New Zealand republicans want honours to be announced at Matariki
The New Zealand republicans want honours to be announced on the Matariki public holiday, instead of on the King's official birthday.
Republican Movement / Kia Mana Motuhake a Aotearoa chair Lewis Holden said the King's Birthday was not a relevant public holiday for the country.
"It's great to have a public holiday obviously in June as we do, but the thing is is that it's only at that time of year because that's when the weather is good in England."
King's Birthday honours were an anachronism and the day was not even the King's actual birthday, he said.
Matariki was more relevant and it was fantastic to see more and more New Zealanders enjoying Matariki, he said.
"There's all of these community events now happening that happen to a far greater extent than they do for King's Birthday weekend."
Awarding honours on the Matariki public holiday would help build a sense of nationhood, Holden said.
A previous major change to New Zealand's honours system was when Helen Clark's Labour government scrapped the use of knights and dames in 2000, saying it was in line with the recommendations of an advisory committee on the honours system.
At that time those receiving a titular honour were appointed Principal and Distinguished Companions of the New Zealand Order of Merit.
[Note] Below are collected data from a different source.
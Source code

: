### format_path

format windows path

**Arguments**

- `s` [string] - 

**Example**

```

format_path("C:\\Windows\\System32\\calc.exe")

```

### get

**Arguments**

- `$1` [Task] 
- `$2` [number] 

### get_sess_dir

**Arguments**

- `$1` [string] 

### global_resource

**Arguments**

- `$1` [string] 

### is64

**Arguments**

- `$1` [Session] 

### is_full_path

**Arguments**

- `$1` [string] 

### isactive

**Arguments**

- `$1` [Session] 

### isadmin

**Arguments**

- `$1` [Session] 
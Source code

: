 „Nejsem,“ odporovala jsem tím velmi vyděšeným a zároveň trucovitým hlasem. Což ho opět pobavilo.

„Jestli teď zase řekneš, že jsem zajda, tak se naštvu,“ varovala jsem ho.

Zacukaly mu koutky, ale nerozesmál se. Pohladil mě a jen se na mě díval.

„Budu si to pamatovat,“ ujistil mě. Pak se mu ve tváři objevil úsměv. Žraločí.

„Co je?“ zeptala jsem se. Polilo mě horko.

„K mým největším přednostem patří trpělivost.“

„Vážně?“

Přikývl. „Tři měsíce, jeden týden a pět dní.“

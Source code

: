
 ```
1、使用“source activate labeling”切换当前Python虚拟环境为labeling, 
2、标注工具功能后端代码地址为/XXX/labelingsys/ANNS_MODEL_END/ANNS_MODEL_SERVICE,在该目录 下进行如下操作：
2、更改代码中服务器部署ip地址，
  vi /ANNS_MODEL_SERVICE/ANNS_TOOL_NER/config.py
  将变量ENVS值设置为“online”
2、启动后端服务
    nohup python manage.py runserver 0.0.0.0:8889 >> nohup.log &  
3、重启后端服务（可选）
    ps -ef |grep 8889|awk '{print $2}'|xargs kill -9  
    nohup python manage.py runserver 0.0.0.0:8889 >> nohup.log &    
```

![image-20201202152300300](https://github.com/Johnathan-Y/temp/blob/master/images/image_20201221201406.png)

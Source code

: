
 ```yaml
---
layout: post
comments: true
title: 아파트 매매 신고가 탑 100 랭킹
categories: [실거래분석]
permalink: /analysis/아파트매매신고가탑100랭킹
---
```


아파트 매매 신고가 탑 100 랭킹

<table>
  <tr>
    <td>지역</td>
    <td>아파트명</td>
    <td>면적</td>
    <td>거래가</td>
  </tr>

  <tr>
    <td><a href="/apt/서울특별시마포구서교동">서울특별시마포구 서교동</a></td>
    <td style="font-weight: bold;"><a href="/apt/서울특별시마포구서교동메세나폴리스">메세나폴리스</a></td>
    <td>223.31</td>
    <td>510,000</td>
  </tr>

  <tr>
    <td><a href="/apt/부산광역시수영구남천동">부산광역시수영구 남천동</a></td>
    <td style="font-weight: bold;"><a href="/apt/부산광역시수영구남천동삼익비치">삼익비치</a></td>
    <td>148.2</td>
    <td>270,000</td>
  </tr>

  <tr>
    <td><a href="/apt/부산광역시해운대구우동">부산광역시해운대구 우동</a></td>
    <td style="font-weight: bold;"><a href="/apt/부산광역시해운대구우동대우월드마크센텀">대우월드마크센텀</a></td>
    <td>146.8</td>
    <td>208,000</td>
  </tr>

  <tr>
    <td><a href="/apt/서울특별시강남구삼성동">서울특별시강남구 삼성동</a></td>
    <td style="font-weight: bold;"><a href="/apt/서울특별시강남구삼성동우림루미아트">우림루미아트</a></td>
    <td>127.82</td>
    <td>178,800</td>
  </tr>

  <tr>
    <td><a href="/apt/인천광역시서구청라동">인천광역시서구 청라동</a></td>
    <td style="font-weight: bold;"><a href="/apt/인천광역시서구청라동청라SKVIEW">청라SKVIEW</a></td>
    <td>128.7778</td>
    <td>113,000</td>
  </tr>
However, John Key's National government reinstated the titles in the New Zealand honours system in March 2009.
At that time the former prime minister said he wrote to 85 New Zealanders who were appointed Principal and Distinguished Companions of the New Zealand Order of Merit asking if they would like the option of accepting a title.
By August 2009 most of those eligible for the titles of Sir and Dame had chosen to take up the honours with all but 13 of the 85 agreeing to take up titular honours.
One of those to turn down the offer was Māori academic, the late Ranginui Walker who said the English tradition did not fit with New Zealand's social structure.